== Segment start ==

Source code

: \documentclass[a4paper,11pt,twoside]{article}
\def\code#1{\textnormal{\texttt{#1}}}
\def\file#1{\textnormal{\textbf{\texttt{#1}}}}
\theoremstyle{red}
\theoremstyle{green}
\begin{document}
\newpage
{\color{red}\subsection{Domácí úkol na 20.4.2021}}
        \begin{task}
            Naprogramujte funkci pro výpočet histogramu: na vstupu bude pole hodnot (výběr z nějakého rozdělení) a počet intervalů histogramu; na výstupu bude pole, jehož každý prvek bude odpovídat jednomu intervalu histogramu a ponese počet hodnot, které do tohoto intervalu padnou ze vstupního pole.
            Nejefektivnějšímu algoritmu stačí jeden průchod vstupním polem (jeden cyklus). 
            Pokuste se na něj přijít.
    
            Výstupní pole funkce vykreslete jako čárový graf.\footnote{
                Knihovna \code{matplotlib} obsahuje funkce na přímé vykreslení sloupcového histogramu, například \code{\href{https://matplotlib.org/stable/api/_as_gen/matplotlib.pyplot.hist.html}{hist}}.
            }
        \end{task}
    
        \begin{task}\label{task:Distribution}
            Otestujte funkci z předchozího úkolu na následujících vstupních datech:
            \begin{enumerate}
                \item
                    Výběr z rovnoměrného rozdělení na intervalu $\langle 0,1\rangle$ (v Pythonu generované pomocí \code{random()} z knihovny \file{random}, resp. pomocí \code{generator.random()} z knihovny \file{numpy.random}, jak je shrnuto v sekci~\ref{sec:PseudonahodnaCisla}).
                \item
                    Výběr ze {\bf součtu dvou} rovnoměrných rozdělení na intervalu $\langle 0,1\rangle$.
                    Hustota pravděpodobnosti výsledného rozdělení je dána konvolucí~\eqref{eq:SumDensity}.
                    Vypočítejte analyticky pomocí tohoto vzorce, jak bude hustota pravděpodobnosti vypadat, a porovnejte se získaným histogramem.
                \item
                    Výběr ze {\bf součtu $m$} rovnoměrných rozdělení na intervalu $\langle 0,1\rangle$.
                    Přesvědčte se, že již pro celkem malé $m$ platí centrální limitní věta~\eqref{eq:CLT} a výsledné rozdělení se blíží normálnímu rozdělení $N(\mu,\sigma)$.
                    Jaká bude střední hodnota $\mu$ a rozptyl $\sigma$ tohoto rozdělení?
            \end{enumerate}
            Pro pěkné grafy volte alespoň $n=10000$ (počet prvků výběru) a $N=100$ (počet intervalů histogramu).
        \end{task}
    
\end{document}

== Segment end ==

Assignment: Working from the material above, retype exactly the lines from the one with "Naprogramujte funkci pro" through the one with "Nejefektivnějšímu algoritmu stačí", both included, and only those lines.

Answer to this problem:
            Naprogramujte funkci pro výpočet histogramu: na vstupu bude pole hodnot (výběr z nějakého rozdělení) a počet intervalů histogramu; na výstupu bude pole, jehož každý prvek bude odpovídat jednomu intervalu histogramu a ponese počet hodnot, které do tohoto intervalu padnou ze vstupního pole.
            Nejefektivnějšímu algoritmu stačí jeden průchod vstupním polem (jeden cyklus). 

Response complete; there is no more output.